I think I like it ‘Dead Simple’
Posted: July 4, 2012 Filed under: campaigns, Dungeons and Dragons 1 CommentMaybe I’m just a simple minded person. Maybe I’m just lost in nostalgic meanderings which are just the first signs of senility. Maybe I just am not that clever. But I think I like what I would call ‘dead simple’ in D and D or similar campaigns/games. Not too much overarching plot. Not too many conspiracies or complicated, interwoven relationships between factions that toss the players back and forth whre they cannot keep track of one faction versus another.
“Game of Thrones” and similar might be entertaining to watch as TV drama, but I wouldn’t want to be a player in ‘A Game of Thrones’ game simply because the characters themselves are so frequently battered around by circumstances — the dwarf nobleman (I’m terrible with names; played by the actor from “The Station Agent”) is the only one in the show who seems to have even the slightest degree of choice in what he does for the first half of season 1, but even he is manipulated by events beyond his control.
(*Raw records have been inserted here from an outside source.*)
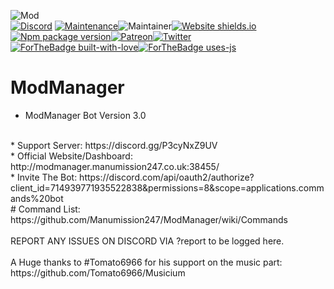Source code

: ![Mod](https://user-images.githubusercontent.com/87551007/136203762-0a125500-6e44-46b7-a0d6-74e9eb185367.jpg)
<br>
[![Discord](https://img.shields.io/discord/787871047139328000?label=discord&color=7289DA&style=flat-square)](https://discord.gg/HguA6J58u9) [![Maintenance](https://img.shields.io/badge/Maintained%3F-yes-green.svg)](https://GitHub.com/Naereen/StrapDown.js/graphs/commit-activity)![Maintainer](https://img.shields.io/badge/maintainer-manumission247-blue)[![Website shields.io](https://img.shields.io/website-up-down-green-red/http/modmanager.manumission247.co.uk:38455/.svg)](http://modmanager.manumission247.co.uk:38455/)[![Npm package version](https://badgen.net/npm/v/express)](https://npmjs.com/package/express)[![Patreon](https://badgen.net/badge/icon/patreon?icon=patreon&label)](https://patron.com/manumission247)[![Twitter](https://badgen.net/badge/icon/twitter?icon=twitter&label)](https://twitter.com/manumission247)<br>
[![ForTheBadge built-with-love](http://ForTheBadge.com/images/badges/built-with-love.svg)](https://GitHub.com/Naereen/)[![ForTheBadge uses-js](http://ForTheBadge.com/images/badges/uses-js.svg)](http://ForTheBadge.com)









# ModManager
* ModManager Bot Version 3.0
<br>
* Support Server: https://discord.gg/P3cyNxZ9UV
<br>
* Official Website/Dashboard: http://modmanager.manumission247.co.uk:38455/
<br>
* Invite The Bot: https://discord.com/api/oauth2/authorize?client_id=714939771935522838&permissions=8&scope=applications.commands%20bot
<br>
# Command List: https://github.com/Manumission247/ModManager/wiki/Commands
<br><br>
REPORT ANY ISSUES ON DISCORD VIA ?report <problem> to be logged here.
<br><br>
A Huge thanks to #Tomato6966 for his support on the music part: https://github.com/Tomato6966/Musicium
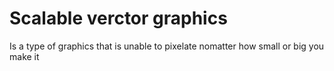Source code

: # Scalable verctor graphics

Is a type of graphics that is unable to pixelate nomatter how small or big you make it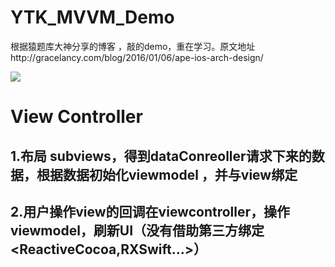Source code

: # YTK_MVVM_Demo
根据猿题库大神分享的博客 ，敲的demo，重在学习。原文地址http://gracelancy.com/blog/2016/01/06/ape-ios-arch-design/

<img src = "http://gracelancy.com/assets/post/arch0.png"/>

# View Controller
## 1.布局 subviews，得到dataConreoller请求下来的数据，根据数据初始化viewmodel ，并与view绑定
## 2.用户操作view的回调在viewcontroller，操作viewmodel，刷新UI（没有借助第三方绑定<ReactiveCocoa,RXSwift...>）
Byzantine dramas don’t give the individual players much agency (and, although I’m no lit scholar, that is probably how it should be in such works — we watch them to see these different characters push against each other). And I like having agency… even if its just little things, like “Which way do we go?”
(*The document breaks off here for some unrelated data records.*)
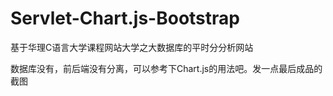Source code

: # Servlet-Chart.js-Bootstrap
基于华理C语言大学课程网站大学之大数据库的平时分分析网站

数据库没有，前后端没有分离，可以参考下Chart.js的用法吧。发一点最后成品的截图
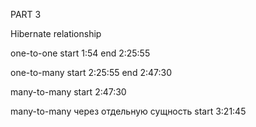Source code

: PART 3

Hibernate relationship

one-to-one
start 1:54
end   2:25:55

one-to-many
start 2:25:55
end   2:47:30

many-to-many
start 2:47:30

many-to-many через отдельную сущность
start 3:21:45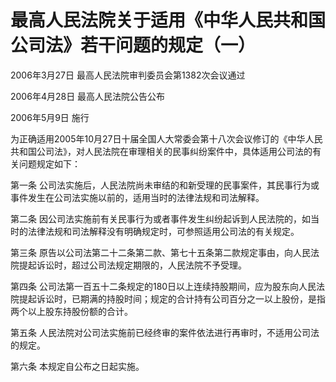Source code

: # 最高人民法院关于适用《中华人民共和国公司法》若干问题的规定（一）

2006年3月27日 最高人民法院审判委员会第1382次会议通过

2006年4月28日 最高人民法院公告公布

2006年5月9日 施行



为正确适用2005年10月27日十届全国人大常委会第十八次会议修订的《中华人民共和国公司法》，对人民法院在审理相关的民事纠纷案件中，具体适用公司法的有关问题规定如下：

第一条 公司法实施后，人民法院尚未审结的和新受理的民事案件，其民事行为或事件发生在公司法实施以前的，适用当时的法律法规和司法解释。

第二条 因公司法实施前有关民事行为或者事件发生纠纷起诉到人民法院的，如当时的法律法规和司法解释没有明确规定时，可参照适用公司法的有关规定。

第三条 原告以公司法第二十二条第二款、第七十五条第二款规定事由，向人民法院提起诉讼时，超过公司法规定期限的，人民法院不予受理。

第四条 公司法第一百五十二条规定的180日以上连续持股期间，应为股东向人民法院提起诉讼时，已期满的持股时间；规定的合计持有公司百分之一以上股份，是指两个以上股东持股份额的合计。

第五条 人民法院对公司法实施前已经终审的案件依法进行再审时，不适用公司法的规定。

第六条 本规定自公布之日起实施。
A few years ago, I tried to run ‘The Shackled City‘ campaign (I think that was what it was called). This was a monster of an ‘adventure path’ from Paizo that was supposed to take the players from level 1 to level 15 or 20 or something. A few of my players were really hyped up about it; I had my doubts (especially because of the size of the book), but I wanted to be a good sport and ‘see what the new adventure path thing’ was all about. I wanted to play the new D&D the way that I thought most of the rest of the world played it. And ‘chapter 1’ was a lot of fun.
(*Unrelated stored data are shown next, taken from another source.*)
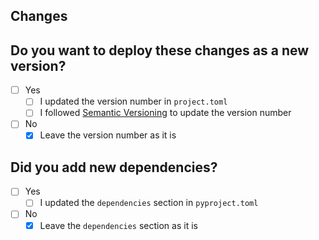 ## Changes

<!-- Include a description of what changed -->

## Do you want to deploy these changes as a new version?

-   [ ] Yes
    -   [ ] I updated the version number in `project.toml`
    -   [ ] I followed [Semantic Versioning](https://semver.org/) to update the version number
-   [ ] No
    -   [x] Leave the version number as it is

## Did you add new dependencies?

-   [ ] Yes
    -   [ ] I updated the `dependencies` section in `pyproject.toml`
-   [ ] No
    -   [x] Leave the `dependencies` section as it is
There was a ruined gnome city under the city where the players were staying… and evil ‘skulks’ were kidnapping citizens from the city to sell as slaves in the underground economy. The players made friends in the city, researched some missing kids at the local orphanage, found the entrance to the secret ruined gnome city, uncovered and eventually smashed the slaver base under the city (at great loss to themselves — only 2 made it out alive). Despite difficulty with the rules (I just can’t handle the big stat block), the players were having fun and so was I. But as I read forward in the book, I realized it got more and more and more complicated. One of the people who had been kidnapped, a teen age child, was ‘special’ in some way and was going to be a special ingredient in some world-shaking catastrophic series of events and plots. I just couldn’t keep track of it all. So I dumped Paizo’s big book. I made up a ‘new’ adventure, sometimes drawing the maps and making up the encounters I needed the night before, and I had MORE fun than I would have if I had followed the ‘Adventure Path.’ The players seemed to like it, too. I ran it for at least two years, then a player in the campaign took over DMing duties and took it off into new and unexpected directions. And I guess that’s kind of my ideal campaign.
I prefer to keep things simple too. I'm running two games at the moment, both sandbox in nature. One is pure sanbox, driven by the PCs following adventure hooks or their whim; the other is playing through the 25th Anniversary of Against the Giants, so while there is technically an overall 'plot' it's loose and the players are going about it their own way. I much prefer it to any adventure paths I've played in or ran.